**Supplied records**.
[Start of section]

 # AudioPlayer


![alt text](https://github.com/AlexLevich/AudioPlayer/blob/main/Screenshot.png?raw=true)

[End of section]
[Start of section]

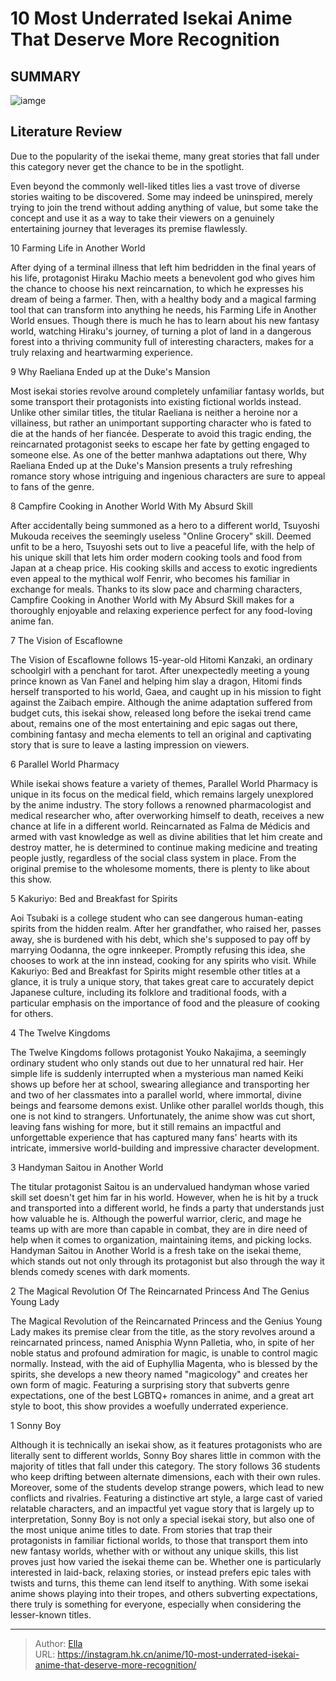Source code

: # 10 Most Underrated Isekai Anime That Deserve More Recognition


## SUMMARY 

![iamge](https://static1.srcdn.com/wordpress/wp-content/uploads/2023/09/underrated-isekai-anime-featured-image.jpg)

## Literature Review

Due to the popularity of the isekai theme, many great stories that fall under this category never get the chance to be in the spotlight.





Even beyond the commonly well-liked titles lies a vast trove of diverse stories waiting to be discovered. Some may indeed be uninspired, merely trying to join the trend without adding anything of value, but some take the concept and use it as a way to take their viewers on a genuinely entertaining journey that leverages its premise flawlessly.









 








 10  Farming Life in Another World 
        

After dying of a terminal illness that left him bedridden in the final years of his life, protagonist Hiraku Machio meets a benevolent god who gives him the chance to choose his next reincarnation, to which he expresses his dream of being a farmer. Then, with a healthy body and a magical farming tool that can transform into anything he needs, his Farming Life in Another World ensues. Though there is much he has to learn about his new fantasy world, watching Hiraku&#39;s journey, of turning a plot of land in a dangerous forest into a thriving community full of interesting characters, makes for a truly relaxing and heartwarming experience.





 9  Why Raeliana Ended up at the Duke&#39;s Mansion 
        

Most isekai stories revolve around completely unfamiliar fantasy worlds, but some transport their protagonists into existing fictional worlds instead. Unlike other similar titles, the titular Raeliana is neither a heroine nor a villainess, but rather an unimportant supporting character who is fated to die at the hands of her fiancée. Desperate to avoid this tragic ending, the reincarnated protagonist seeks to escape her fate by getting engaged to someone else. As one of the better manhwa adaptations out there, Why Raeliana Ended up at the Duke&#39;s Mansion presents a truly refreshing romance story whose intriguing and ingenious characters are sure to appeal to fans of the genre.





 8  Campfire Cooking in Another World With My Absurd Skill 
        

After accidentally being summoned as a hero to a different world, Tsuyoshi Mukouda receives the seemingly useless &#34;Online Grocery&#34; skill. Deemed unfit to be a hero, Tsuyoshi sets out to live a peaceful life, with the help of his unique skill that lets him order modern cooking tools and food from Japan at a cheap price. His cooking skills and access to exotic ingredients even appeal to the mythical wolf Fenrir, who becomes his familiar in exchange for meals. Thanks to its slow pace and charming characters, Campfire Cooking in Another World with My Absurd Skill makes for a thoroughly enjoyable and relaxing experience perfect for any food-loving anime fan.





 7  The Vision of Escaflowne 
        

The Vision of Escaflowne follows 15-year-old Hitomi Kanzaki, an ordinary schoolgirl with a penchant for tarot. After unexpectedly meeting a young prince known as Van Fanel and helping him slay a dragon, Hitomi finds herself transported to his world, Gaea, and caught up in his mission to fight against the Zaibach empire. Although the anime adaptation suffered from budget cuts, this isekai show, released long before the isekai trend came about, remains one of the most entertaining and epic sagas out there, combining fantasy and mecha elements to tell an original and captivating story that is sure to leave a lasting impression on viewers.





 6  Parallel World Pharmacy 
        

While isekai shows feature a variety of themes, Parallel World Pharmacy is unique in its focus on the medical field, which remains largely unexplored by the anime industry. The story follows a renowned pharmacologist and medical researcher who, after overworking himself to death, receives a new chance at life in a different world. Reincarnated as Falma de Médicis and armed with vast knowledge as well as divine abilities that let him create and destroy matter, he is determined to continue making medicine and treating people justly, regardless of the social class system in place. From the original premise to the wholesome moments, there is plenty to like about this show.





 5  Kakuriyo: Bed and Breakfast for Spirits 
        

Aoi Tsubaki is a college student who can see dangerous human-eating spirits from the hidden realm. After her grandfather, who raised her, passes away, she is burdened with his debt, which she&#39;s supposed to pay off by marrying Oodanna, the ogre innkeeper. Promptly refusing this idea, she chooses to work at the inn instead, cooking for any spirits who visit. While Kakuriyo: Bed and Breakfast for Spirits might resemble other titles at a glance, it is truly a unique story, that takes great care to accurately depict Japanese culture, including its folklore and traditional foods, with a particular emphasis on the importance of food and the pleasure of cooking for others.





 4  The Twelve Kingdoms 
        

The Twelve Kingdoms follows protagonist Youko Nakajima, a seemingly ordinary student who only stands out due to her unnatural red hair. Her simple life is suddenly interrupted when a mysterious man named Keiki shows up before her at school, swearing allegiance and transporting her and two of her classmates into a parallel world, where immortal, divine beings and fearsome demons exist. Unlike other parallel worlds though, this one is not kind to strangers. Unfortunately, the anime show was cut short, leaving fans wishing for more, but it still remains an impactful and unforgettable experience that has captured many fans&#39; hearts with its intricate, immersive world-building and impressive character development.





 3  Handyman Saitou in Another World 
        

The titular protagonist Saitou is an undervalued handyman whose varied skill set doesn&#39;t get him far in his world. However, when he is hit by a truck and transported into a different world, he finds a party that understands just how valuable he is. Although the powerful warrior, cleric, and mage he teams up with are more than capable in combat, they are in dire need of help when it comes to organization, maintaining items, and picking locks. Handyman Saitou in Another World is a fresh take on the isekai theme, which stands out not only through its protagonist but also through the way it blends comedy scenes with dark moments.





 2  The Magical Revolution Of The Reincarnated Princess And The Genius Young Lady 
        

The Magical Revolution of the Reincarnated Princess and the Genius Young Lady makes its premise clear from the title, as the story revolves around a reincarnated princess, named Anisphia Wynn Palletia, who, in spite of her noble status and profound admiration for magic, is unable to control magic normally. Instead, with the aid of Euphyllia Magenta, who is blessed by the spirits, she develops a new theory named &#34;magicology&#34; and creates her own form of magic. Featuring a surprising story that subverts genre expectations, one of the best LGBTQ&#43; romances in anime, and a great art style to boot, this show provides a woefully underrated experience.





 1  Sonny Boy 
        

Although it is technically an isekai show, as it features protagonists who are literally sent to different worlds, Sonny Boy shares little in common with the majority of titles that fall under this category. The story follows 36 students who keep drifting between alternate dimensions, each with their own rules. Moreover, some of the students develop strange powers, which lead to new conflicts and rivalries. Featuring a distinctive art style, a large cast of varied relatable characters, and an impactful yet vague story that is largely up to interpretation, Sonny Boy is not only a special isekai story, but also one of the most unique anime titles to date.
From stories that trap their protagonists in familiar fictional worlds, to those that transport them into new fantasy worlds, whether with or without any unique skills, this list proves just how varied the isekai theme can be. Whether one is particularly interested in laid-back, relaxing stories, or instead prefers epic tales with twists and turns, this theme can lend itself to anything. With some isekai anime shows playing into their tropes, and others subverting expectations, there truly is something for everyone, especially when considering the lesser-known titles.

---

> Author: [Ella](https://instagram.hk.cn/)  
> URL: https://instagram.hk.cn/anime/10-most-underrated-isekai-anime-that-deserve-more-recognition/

[End of section]

**Task directions**. Extract exactly and only the lines above from the line containing "## Literature Review" through the line containing "Due to the popularity", both end lines included.

**Response area**.
## Literature Review

Due to the popularity of the isekai theme, many great stories that fall under this category never get the chance to be in the spotlight.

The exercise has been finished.